* [REQUIREMENT]
Read through the data and report every line in which the word "Calculate" occurs.

==== WORKING DATA

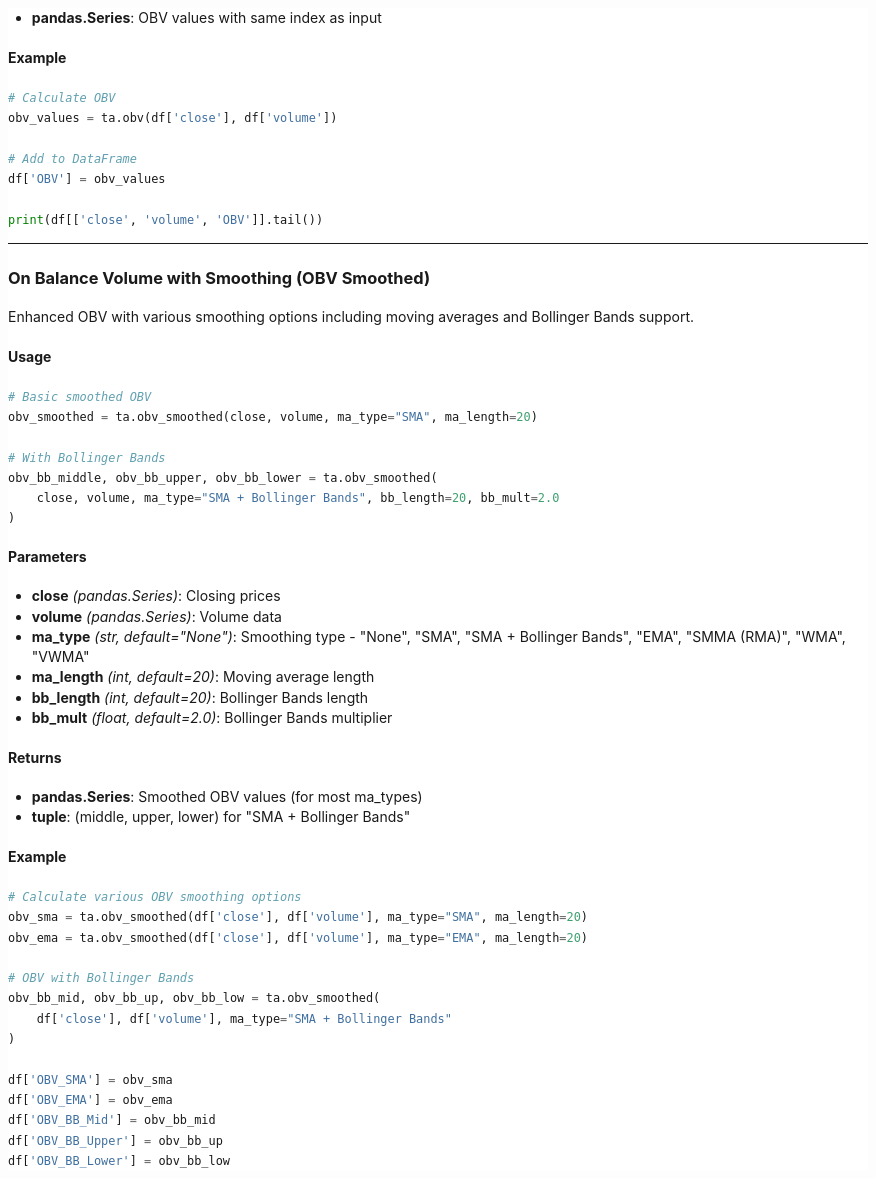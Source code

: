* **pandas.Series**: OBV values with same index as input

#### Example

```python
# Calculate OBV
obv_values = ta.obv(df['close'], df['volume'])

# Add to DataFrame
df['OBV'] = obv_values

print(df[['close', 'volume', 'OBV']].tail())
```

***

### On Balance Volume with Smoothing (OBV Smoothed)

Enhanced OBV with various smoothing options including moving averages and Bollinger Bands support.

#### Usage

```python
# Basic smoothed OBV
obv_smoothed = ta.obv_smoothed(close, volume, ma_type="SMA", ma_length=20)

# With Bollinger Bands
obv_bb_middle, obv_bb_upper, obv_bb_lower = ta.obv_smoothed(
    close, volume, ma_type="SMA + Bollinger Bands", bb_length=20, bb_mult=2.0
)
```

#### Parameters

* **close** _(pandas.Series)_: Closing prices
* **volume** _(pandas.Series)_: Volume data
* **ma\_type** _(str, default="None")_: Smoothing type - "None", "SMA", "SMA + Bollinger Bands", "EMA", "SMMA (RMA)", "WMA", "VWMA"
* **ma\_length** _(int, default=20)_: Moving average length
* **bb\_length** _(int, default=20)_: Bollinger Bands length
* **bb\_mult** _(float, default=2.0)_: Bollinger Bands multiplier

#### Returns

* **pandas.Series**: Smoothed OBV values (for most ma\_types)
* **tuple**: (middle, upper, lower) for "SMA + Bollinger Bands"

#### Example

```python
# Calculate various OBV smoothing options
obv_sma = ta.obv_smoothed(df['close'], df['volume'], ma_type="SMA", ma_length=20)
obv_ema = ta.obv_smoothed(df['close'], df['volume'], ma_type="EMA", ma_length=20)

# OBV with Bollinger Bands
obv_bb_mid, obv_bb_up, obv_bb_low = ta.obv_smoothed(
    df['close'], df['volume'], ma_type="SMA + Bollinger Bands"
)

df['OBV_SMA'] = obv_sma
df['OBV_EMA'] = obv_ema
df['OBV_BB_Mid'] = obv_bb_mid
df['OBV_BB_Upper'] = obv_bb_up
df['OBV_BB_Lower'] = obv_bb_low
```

========
==== WORKING DATA

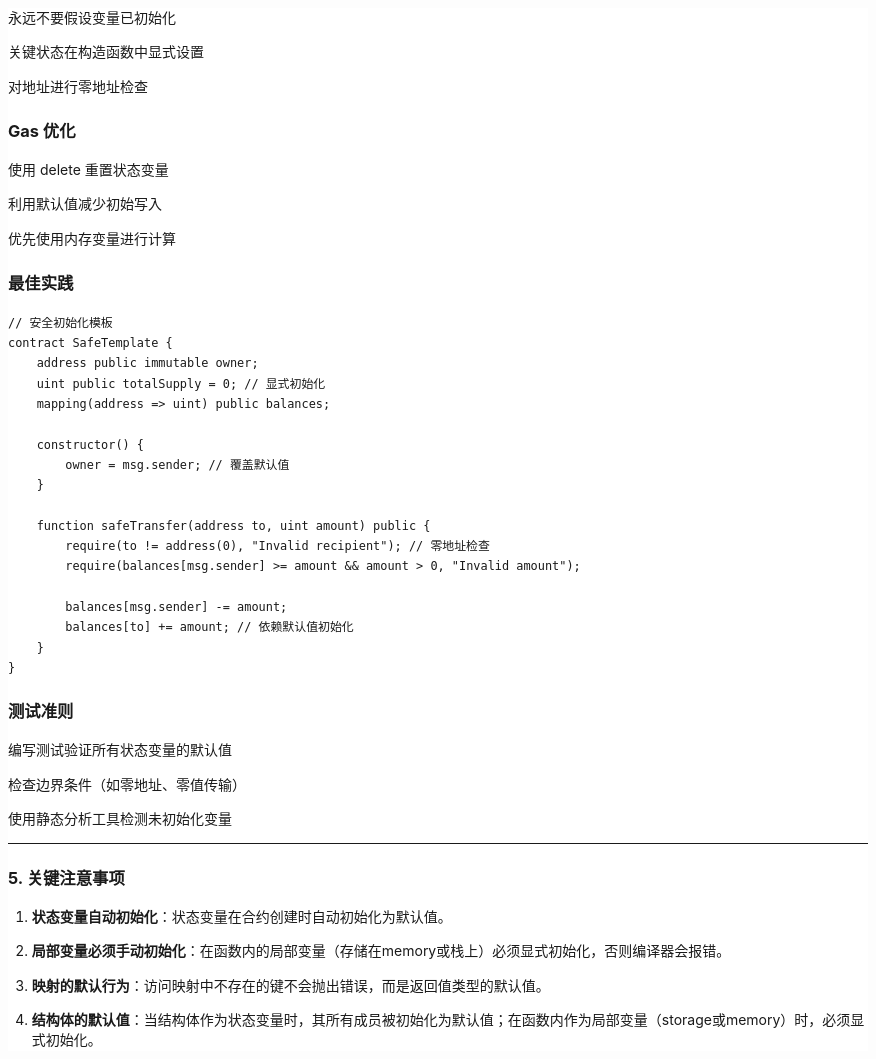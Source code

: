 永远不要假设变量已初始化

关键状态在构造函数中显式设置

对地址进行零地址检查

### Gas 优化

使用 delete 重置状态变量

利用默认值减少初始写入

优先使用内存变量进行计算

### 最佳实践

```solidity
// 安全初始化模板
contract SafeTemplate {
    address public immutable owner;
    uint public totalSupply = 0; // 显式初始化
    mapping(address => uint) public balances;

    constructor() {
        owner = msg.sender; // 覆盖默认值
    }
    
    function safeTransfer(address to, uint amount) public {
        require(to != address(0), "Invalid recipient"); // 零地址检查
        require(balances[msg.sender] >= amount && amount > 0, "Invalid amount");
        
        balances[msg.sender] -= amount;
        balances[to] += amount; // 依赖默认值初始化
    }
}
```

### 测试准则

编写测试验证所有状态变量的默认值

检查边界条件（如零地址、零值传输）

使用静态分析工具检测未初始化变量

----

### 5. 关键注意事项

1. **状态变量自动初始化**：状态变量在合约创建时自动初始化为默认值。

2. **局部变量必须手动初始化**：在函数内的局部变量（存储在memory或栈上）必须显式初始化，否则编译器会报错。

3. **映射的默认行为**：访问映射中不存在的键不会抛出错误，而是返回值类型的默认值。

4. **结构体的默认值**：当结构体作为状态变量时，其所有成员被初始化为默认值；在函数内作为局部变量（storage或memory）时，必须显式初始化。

========

* [COMPLETED TASK]
# Calculate OBV
# Calculate various OBV smoothing options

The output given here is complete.